Namun pandangan mayoritas adalah bahwa hewan seberat itu, akan menempatkan tekanan yang sangat besar pada pergelangan kaki jika berjalan secara bipedal, sementara jika berjalan dengan keempat anggota badan, seperti gorila, beratnya akan terdistribusikan lebih baik ke setiap anggota tubuh.

Dilansir dari nationalgeographic, Berdasarkan fosil yang ditemukan, para ahli memperkirakan ukuran tubuhnya memiliki tinggi hingga 3 meter. Beratnya bisa mencapai 500 kilogram.
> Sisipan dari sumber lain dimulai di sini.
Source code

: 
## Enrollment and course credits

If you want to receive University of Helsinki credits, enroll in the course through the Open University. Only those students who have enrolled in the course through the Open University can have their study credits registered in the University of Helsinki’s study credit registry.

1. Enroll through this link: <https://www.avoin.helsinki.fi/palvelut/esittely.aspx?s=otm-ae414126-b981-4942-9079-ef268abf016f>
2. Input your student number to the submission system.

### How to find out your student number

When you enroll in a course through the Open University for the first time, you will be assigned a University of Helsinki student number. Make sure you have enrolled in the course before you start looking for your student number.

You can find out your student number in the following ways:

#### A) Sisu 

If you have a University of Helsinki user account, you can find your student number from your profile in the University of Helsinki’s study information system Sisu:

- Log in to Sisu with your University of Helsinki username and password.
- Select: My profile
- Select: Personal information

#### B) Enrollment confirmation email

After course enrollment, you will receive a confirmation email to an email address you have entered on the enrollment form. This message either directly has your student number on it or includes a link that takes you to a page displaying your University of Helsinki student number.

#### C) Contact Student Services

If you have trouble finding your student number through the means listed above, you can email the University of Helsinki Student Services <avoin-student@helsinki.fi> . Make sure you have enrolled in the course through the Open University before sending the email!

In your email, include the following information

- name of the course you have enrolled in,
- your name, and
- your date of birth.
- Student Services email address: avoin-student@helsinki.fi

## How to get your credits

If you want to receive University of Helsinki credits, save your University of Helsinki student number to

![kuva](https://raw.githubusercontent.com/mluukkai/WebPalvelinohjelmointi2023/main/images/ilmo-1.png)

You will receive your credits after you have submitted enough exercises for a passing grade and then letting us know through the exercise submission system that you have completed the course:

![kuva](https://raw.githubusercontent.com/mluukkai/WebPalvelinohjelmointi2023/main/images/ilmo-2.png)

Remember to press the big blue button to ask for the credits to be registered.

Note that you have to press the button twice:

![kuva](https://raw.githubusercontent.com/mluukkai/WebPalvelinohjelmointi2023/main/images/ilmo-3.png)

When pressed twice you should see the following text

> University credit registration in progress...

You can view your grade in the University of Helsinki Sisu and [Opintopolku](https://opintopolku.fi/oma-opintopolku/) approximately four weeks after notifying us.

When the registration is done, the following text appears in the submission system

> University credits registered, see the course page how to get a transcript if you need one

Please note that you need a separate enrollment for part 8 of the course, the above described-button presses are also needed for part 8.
Dengan ukuran tubuhnya yang besar, Gigantopithecus terhindar dari predator ganas. Dia juga memiliki wilayah kekuasaan yang luas untuk mencari makan.
Namun, memiliki ukuran tubuh yang besar tak selamanya memberikan keuntungan.
Gigantopithecus justru punah karena ukuran tubuhnya yang besar.
Sekitar 100,000 lalu, Pleistosen atau zaman es dimulai. Gigantopithecus diperkirakan punah pada masa ini.
Mengapa Gigantopithecus punah?
“Karena ukuran tubuhnya. Monyet terbesar ini butuh banyak makanan untuk bertahan hidup,” jelas peneliti dari Universitas Tübingen Jerman, Herve Bocherens.
Masalahnya, zaman es atau Pleistosen membuat hutan sub tropis menjadi padang rumput yang luas. Makanan untuk Gigantopithecus juga banyak yang mati.
Akibatnya, monyet ini kelaparan karena tidak memiliki sumber makanan lagi. Pada akhirnya, Gigantopithecus menjadi punah.
“Makanan Gigantopithecus adalah buah-buahan. Ketika hutan berubah menjadi padang rumput, dia gagal menyesuaikan makanannya dari buah ke rumput atau daun,” ujar Bocherens.